Drumhead justice... practiced during the civil war. Every evening the commanding officer would sit on one of the drums from the drum corp, and address issues from conduct to criminal, and dispense justice as he saw fit. No trial, no lawyers, to jury. And his judgement was final. Particularly since quite often it involved a bullet in the head of the person that had committed a crime bad enough to justify the death penalty. In short, in this case, police officers decide on the spot that the person is guilty, and then set about trampling his civil rights by searching his vehicle to see what they can find, as opposed to searching to look for a specific thing. Hope that is clearer. It's not necessarily a derogatory term, it is a reference to "instant justice with the same person being judge, jury and executioner".
If I misunderstood your comment, I'm certainly willing to apologize for doing so.
However, you said that police would arrest someone with zero evidence whatsoever. Wife says husband violated court order.
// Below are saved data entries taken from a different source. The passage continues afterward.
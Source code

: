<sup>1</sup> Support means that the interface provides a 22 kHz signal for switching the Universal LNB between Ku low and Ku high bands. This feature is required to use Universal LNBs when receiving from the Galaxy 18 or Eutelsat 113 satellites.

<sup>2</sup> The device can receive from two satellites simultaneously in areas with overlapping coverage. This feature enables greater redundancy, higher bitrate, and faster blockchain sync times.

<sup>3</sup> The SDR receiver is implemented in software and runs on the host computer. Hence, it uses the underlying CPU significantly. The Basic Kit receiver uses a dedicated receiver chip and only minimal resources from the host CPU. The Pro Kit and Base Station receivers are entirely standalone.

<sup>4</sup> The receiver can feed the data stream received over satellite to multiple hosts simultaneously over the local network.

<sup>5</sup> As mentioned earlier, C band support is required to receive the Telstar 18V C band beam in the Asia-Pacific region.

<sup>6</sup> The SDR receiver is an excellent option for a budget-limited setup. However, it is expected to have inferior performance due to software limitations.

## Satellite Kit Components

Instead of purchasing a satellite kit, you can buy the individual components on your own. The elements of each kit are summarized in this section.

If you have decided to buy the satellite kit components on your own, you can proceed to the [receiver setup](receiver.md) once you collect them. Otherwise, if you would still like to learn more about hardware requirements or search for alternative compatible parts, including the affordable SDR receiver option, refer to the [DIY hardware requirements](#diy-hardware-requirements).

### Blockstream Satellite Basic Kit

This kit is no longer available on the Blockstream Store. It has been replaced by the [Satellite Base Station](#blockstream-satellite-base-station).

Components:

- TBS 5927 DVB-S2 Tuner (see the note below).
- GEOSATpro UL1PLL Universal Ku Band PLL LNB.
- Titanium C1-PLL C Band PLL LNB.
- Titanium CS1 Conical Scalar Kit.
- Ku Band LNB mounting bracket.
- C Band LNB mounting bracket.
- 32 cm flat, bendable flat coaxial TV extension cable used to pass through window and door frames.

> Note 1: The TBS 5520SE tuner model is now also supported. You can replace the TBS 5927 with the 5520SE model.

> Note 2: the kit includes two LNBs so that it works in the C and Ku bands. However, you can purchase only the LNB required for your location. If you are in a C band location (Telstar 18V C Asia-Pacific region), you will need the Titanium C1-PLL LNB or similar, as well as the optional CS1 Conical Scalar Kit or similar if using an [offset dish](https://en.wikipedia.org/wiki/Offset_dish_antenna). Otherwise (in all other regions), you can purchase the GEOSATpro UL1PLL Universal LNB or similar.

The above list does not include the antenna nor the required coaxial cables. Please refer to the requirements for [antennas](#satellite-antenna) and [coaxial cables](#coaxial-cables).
No witnesses. Husband was home. No witnesses. he-said. she-said. How can on in good conscience arrest _anybody_ there? that was what made me puke. Presumption of innocence just went out the door. The magistrate / judge that issued the arrest warrant should be arrested for malfeasance, IMHO. Now the husband has to deal with the arrest, which will _always_ be on his criminal record now, of course, arrange for bail, hire an attorney, defend himself and win the case, then hire another attorney and go after everyone for false arrest, false police report, etc. None of which does _anybody_ any good. Courts. Police. Victims.
Having served on juries multiple times??? What? That gives you an understanding of Law Enforcement? I understand what you are doing, but really, you might as well make the statement, "I can swim the English Channel because I know how to get in and out of my bathtub."
It gives me insight into the _inside_ of the justice system, after the police are done. I've seen what is allowed and not, as objections are raised, the jury is told what it can or can not consider, etc.
Your jury comments and "I have relatives in law enforcement" and "the sheriff" would be like me coming into a programming class of yours and when you ask, "who knows something about programming?" And I reply, "Well, my brother has a computer! Not only that! I have seen him use it!" You would throw an eraser at me and would hope I drop your course!
bob wrote:Preponderance means majority. To prevail you have to provide evidence. That's my point. Absolutely _none_ has been provided here. And I do mean _absolutely_. There is no preponderance. there is no evidence whatsoever. Get my point?
I just said "51 to 49." What else did you think I meant by that? The "51" is the majority. And I said you can't even begin to hold to that high of a standard as that is something that applies in Civil Court where there are Governments and Laws and... *sigh* Maybe with some sort of Governing Body that actually had teeth, PoE would work... but I don't know...
Ever been on a jury for a criminal case? Every time I have done this, 5 times to date (I am 61 years old) the judge always charges the jury with guidelines, and the first is always about the presumption of innocence, and that the state must prove their case "beyond a reasonable doubt." This has happened every time I have served (civil cases, where I have only been on two) are different as you mentioned. So at least in the trials where I have been involved, POE was alive and well, and based on cases making the news in the Birmingham AL area, it is still there. The old "better to release 100 guilty people rather than jailing 1 innocent person" still applies, IMHO. I know we all know of cases where we'd like to see that not be the way things work, And my granddad and dad used to mention on occasion that while they don't agree with some things that happen, they risked their lives to defend this system (one in WW1, other in WW2 and Korea).
Man... all this bickering... good thing my family waits till the weekend for the Big Turkey Dinner or I would have been chewing the Rolaids responding to this.
Nothing on the internet is worth that kind of worry.